- Location of Park City, Montana
- Coordinates: 45°37′38″N 108°55′43″W﻿ / ﻿45.62722°N 108.92861°W
- Country: United States
- State: Montana
- County: Stillwater

Area
- • Total: 1.58 sq mi (4.08 km^{2})
- • Land: 1.58 sq mi (4.08 km^{2})
- • Water: 0 sq mi (0.00 km^{2})
- Elevation: 3,412 ft (1,040 m)

Population (2020)
- • Total: 1,023
- • Density: 649.9/sq mi (250.93/km^{2})
- Time zone: UTC-7 (Mountain (MST))
- • Summer (DST): UTC-6 (MDT)
- ZIP code: 59063
- Area code: 406
- FIPS code: 30-56575
- GNIS feature ID: 2409026

= Park City, Montana =

Park City is a census-designated place (CDP) in Stillwater County, Montana, United States. The population was 1,023 at the 2020 census.
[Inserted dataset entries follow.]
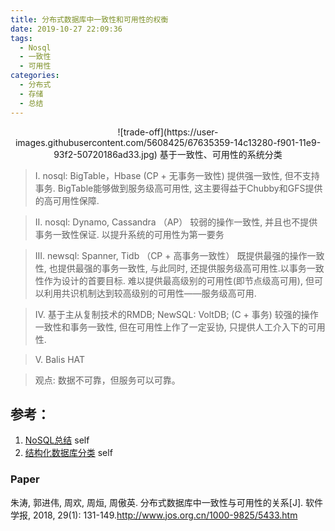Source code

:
 ```yaml
---
title: 分布式数据库中一致性和可用性的权衡
date: 2019-10-27 22:09:36
tags:
  - Nosql
  - 一致性
  - 可用性
categories:
  - 分布式
  - 存储 
  - 总结
---
```


<p></p>
<!-- more -->

<div style="text-align: center;">
![trade-off](https://user-images.githubusercontent.com/5608425/67635359-14c13280-f901-11e9-93f2-50720186ad33.jpg)
基于一致性、可用性的系统分类
</div>

> I. nosql: BigTable，Hbase (CP + 无事务一致性)
  提供强一致性, 但不支持事务.
  BigTable能够做到服务级高可用性, 这主要得益于Chubby和GFS提供的高可用性保障.

> II. nosql: Dynamo, Cassandra （AP）
  较弱的操作一致性, 并且也不提供事务一致性保证. 以提升系统的可用性为第一要务

> III. newsql: Spanner, Tidb  （CP + 高事务一致性）
  既提供最强的操作一致性, 也提供最强的事务一致性, 与此同时, 还提供服务级高可用性.以事务一致性作为设计的首要目标.
  难以提供最高级别的可用性(即节点级高可用), 但可以利用共识机制达到较高级别的可用性——服务级高可用.

> Ⅳ. 基于主从复制技术的RMDB; NewSQL: VoltDB; (C + 事务)
  较强的操作一致性和事务一致性, 但在可用性上作了一定妥协, 只提供人工介入下的可用性.

> V.  Balis HAT


> 观点: 数据不可靠，但服务可以可靠。


## 参考：
1. [NoSQL总结](../../../../2018/07/19/NoSQL/) self
2. [结构化数据库分类](../../../..//2019/10/27/dbClassify/) self

### Paper
朱涛, 郭进伟, 周欢, 周烜, 周傲英. 分布式数据库中一致性与可用性的关系[J]. 软件学报, 2018, 29(1): 131-149.http://www.jos.org.cn/1000-9825/5433.htm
Located 20 miles from the state's largest city, Billings, Park City has a small town atmosphere. It is not incorporated, therefore does not have a mayor or any other "city" legislative positions. The town serves as a bedroom community for the neighboring cities of Laurel and Billings. Most inhabitants are employed in either of those two towns. It is mainly a farming community, growing mostly sugar beets and corn.

The town has a library, school, fire department, two gas stations/convenience stores, three churches of different denominations as well as two bars. Most of the historical buildings are made of sandstone, due to the large sandstone cliffs to the north of the town.

A post office was opened under the name Young’s Point in 1878. In 1882 a group of settler's arrived and named the area Park City.

==Geography==
According to the United States Census Bureau, the CDP has a total area of 1.0 sqmi, all land.

The Yellowstone River is south of town.

===Climate===
According to the Köppen Climate Classification system, Park City has a semi-arid climate, abbreviated "BSk" on climate maps.

==Demographics==

As of the census of 2000, there were 870 people, 330 households, and 256 families residing in the CDP. The population density was 838.9 PD/sqmi. There were 343 housing units at an average density of 330.7 /sqmi. The racial makeup of the CDP was 96.78% White, 0.23% African American, 0.57% Native American, 0.11% Asian, 1.03% from other races, and 1.26% from two or more races. Hispanic or Latino of any race were 1.15% of the population.

There were 330 households, out of which 38.2% had children under the age of 18 living with them, 67.3% were married couples living together, 7.0% had a female householder with no husband present, and 22.4% were non-families. 20.3% of all households were made up of individuals, and 9.7% had someone living alone who was 65 years of age or older. The average household size was 2.64 and the average family size was 3.05.

In the CDP, the population was spread out, with 27.4% under the age of 18, 7.5% from 18 to 24, 27.1% from 25 to 44, 27.5% from 45 to 64, and 10.6% who were 65 years of age or older. The median age was 37 years. For every 100 females, there were 95.1 males. For every 100 females age 18 and over, there were 93.9 males.

The median income for a household in the CDP was $37,266, and the median income for a family was $42,917. Males had a median income of $31,806 versus $16,490 for females. The per capita income for the CDP was $16,912. About 5.1% of families and 8.7% of the population were below the poverty line, including 15.3% of those under age 18 and 7.5% of those age 65 or over.

Historical population
| Census | Pop. | Note | %± |
| 2020 | 1,023 |  | — |
U.S. Decennial Census

==Education==
The largest building in the city is Park City Schools. It educates students from kindergarten through 12th grade. In the 2023-2024 school year, the school had 218 students from kindergarten to 8th grade and the high school had 96 students.

Park City High School's team name is the Panthers with colors of red and black.

==Media==
Two radio stations are licensed in Park City. KBIL primarily broadcasts contemporary worship music. KBXI airs a variety hits music format.

==Infrastructure==
Interstate 90 passes on the north of town from east to west.

The nearest airport is Billings Logan International Airport. Healthcare is available in Billings, Columbus, or Laurel.